Meg toca violão e cavaquinho e se apresentou na última quarta-feira na Casa da Diversidade, no Pelourinho, durante o ciclo de palestras sobre visibilidade lésbica e bissexual. Seu projeto é montar um grupo de choro, mas falta encontrar alguém que toque violão ou cavaquinho para completar a banda.

Imersão

O trombonista boliviano Danilo Martinez, que mora na Bahia há mais de 20 anos e trocou o erudito pelo popular, define a razão da sua imersão no choro: "É um estilo que desafia", afirma o músico que conheceu o choro em 2002, durante a realização em Salvador do Festival da Associação Brasileira de Trombonistas. Há dez anos, Martinez começou a estudar o gênero e afirma que é um aprendizado contínuo.

"Há muitas nuances na interpretação do choro. Tem que tocar a melodia com a linguagem, as articulações e dinâmicas que ela conduz, os outros instrumentos, e traçar o caminho do contracanto, a resposta que costura ritmo e harmonia numa junção que combina a tradição e pertença da força e cultura afro-brasileira", afirma o trombonista.

Admirador de lendários músicos brasileiros como o carioca Candinho Trombone, antecessor de Pixinguinha, e o sergipano Zé da Velha, Martinez defende que o seu instrumento tem uma presença primária na linguagem do choro. "Esses trombonistas desenvolveram no choro seu virtuosismo e brasilidade, são inspiração e motivação para as novas gerações", afirma Martinez.

Outra estrangeira seduzida pelo chorinho é a flautista francesa Noemi Schwab, que até 2011, quando se mudou para o Rio de Janeiro, conhecia apenas a bossa nova como música brasileira. Um dia, passando pela frente do bar Bip Bip, em Copacabana, ela viu um grupo de chorões flautistas e se encantou pela música. Um dos motivos é a sociabilidade, a possibilidade de chegar em um lugar e tocar com os amigos.

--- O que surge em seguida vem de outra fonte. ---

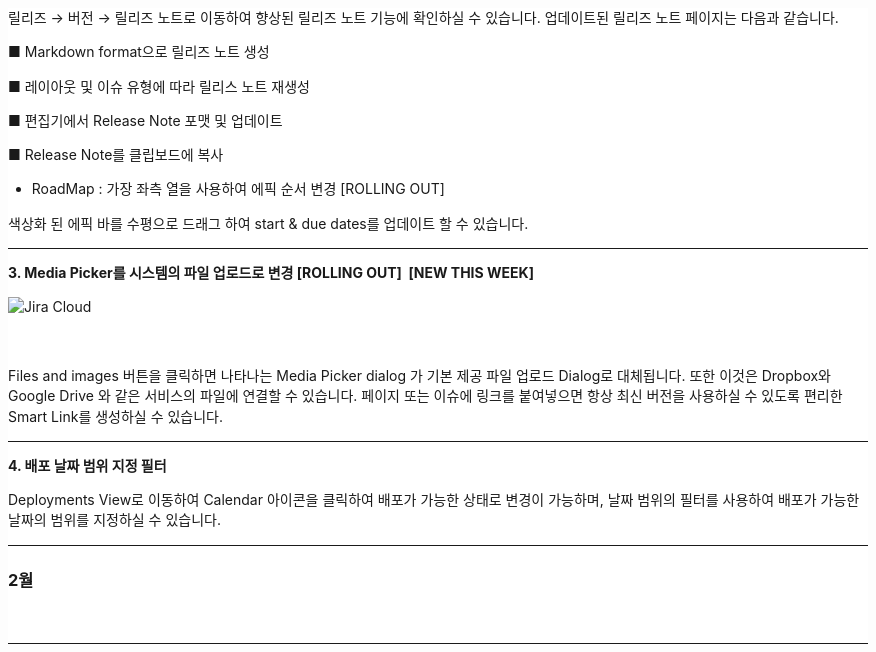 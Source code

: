 

<p data-renderer-start-pos="318"> 릴리즈 → 버전 → 릴리즈 노트로 이동하여 향상된 릴리즈 노트 기능에 확인하실 수 있습니다. 업데이트된 릴리즈 노트 페이지는 다음과 같습니다.</p>



■ Markdown format으로 릴리즈 노트 생성

■ 레이아웃 및 이슈 유형에 따라 릴리스 노트 재생성

■ 편집기에서 Release Note 포맷 및 업데이트

■ Release Note를 클립보드에 복사



- RoadMap : 가장 좌측 열을 사용하여 에픽 순서 변경 [ROLLING OUT]


색상화 된 에픽 바를 수평으로 드래그 하여 start & due dates를 업데이트 할 수 있습니다.

---



<strong id="3. Media Picker를 시스템의 파일 업로드로 변경">3. Media Picker를 시스템의 파일 업로드로 변경 [ROLLING OUT]  [NEW THIS WEEK]</strong>




![Jira Cloud](https://gongdol572.github.io/assets/images/banners/Release%20Note%20Cloud/Jira/%EC%83%81%EB%B0%98%EA%B8%B0%EB%85%B8%ED%8A%B8%20Cloud-Jira-3.png)



<p data-renderer-start-pos="670">&nbsp;</p>

Files and images 버튼을 클릭하면 나타나는 Media Picker dialog 가 기본 제공 파일 업로드 Dialog로 대체됩니다.  또한 이것은 Dropbox와 Google Drive 와 같은 서비스의 파일에 연결할 수 있습니다. 페이지 또는 이슈에 링크를 붙여넣으면 항상 최신 버전을 사용하실 수 있도록 편리한 Smart Link를 생성하실 수 있습니다.



---





**4. 배포 날짜 범위 지정 필터**




Deployments View로 이동하여 Calendar 아이콘을 클릭하여 배포가 가능한 상태로 변경이 가능하며, 날짜 범위의 필터를 사용하여 배포가 가능한 날짜의 범위를 지정하실 수 있습니다.




<hr>



<h3 id="2월" data-renderer-start-pos="1023">2월</h3>


<p data-renderer-start-pos="1027">&nbsp;</p>

---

"Na França, eu tocava música clássica, que eu adoro. Mas não dá para chegar e tocar Vivaldi. Com o chorinho, você sugere tocar uma música e todo mundo toca. É muito compartilhável", afirma a flautista, que vê uma proximidade estética entre o choro e o clássico e menciona o exemplo de Enigmático, de Altamiro Carrilho.

"Podia ser Mozart tocando", diz a chorona francesa, que ao mesmo tempo destaca a mistura musical da Europa do Norte com a África. "A música brasileira é muito emocionante para mim".

De volta à França anos depois, Noemi passou a integrar uma roda de choro em Paris, que por coincidência acontece todas as terças-feiras, assim como a do Bip Bip. Esta semana, Noemi veio conhecer Salvador e aproveitou para tocar chorinho no Batatinha Bar, a convite de músicos que ela conhecera no Rio de Janeiro.

O percussionista Ênio Bernardes concorda que há uma revitalização do público do choro depois de um período de estagnação, mas acha que ainda não é um movimento forte. "A gente sente a falta de espaços. É um início, que possa ter mais gente interessada pelo choro, que é o primeiro gênero musical brasileiro", afirma Bernardes.